### ACTION ITEM
Where the records below have a line with "build", that line is to be copied.
*** SUPPLIED DATA ***
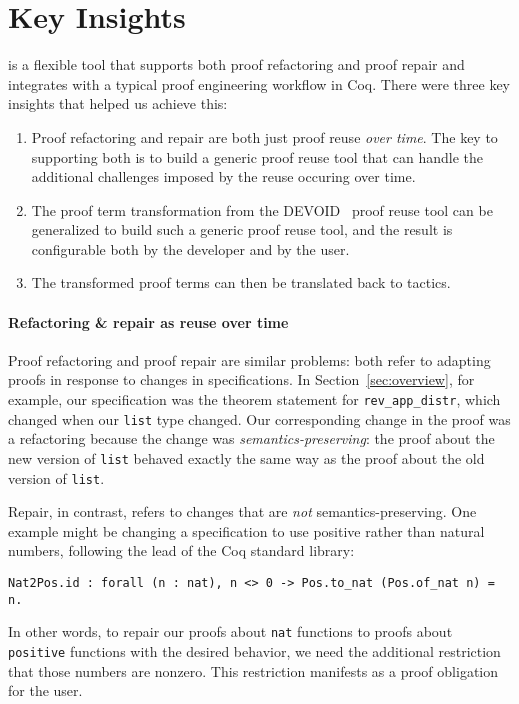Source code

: \section{Key Insights}
\label{sec:key}

\toolname is a flexible tool that supports both proof refactoring and proof repair and integrates
with a typical proof engineering workflow in Coq.
There were three key insights that helped us achieve this:

\begin{enumerate}
\item Proof refactoring and repair are both just 
proof reuse %
\textit{over time}. The key to supporting both is to build a generic proof reuse
tool that can handle the additional challenges imposed by the reuse occuring over time. 
\item The proof term transformation from the \textsc{DEVOID}~\cite{Ringer2019} proof reuse tool can be generalized
to build such a generic proof reuse tool, and the result is configurable both by the developer and by the user.
\item The transformed proof terms can then be translated back to tactics.
\end{enumerate}

\paragraph{Refactoring \& repair as reuse over time}

Proof refactoring and proof repair are similar problems: both refer to adapting proofs in response to changes
in specifications. In Section~\ref{sec:overview}, for example, our specification was the theorem statement
for \lstinline{rev_app_distr}, which changed when our \lstinline{list} type changed.
Our corresponding change in the proof was a refactoring because the change was \textit{semantics-preserving}:
the proof about the new version of \lstinline{list} behaved exactly the same way as the proof about the old
version of \lstinline{list}.

Repair, in contrast, refers to changes that are \textit{not} semantics-preserving.
One example might be changing a specification to use positive rather than natural numbers, %
following the lead of the Coq standard library:

\begin{lstlisting}
Nat2Pos.id : forall (n : nat), n <> 0 -> Pos.to_nat (Pos.of_nat n) = n.
\end{lstlisting}
In other words, to repair our proofs about \lstinline{nat} functions to proofs about \lstinline{positive} functions with the desired behavior,
we need the additional restriction that those numbers are nonzero. 
This restriction manifests as a proof obligation for the user.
***
### ANSWER FOR THE TASK
\textit{over time}. The key to supporting both is to build a generic proof reuse
to build such a generic proof reuse tool, and the result is configurable both by the developer and by the user.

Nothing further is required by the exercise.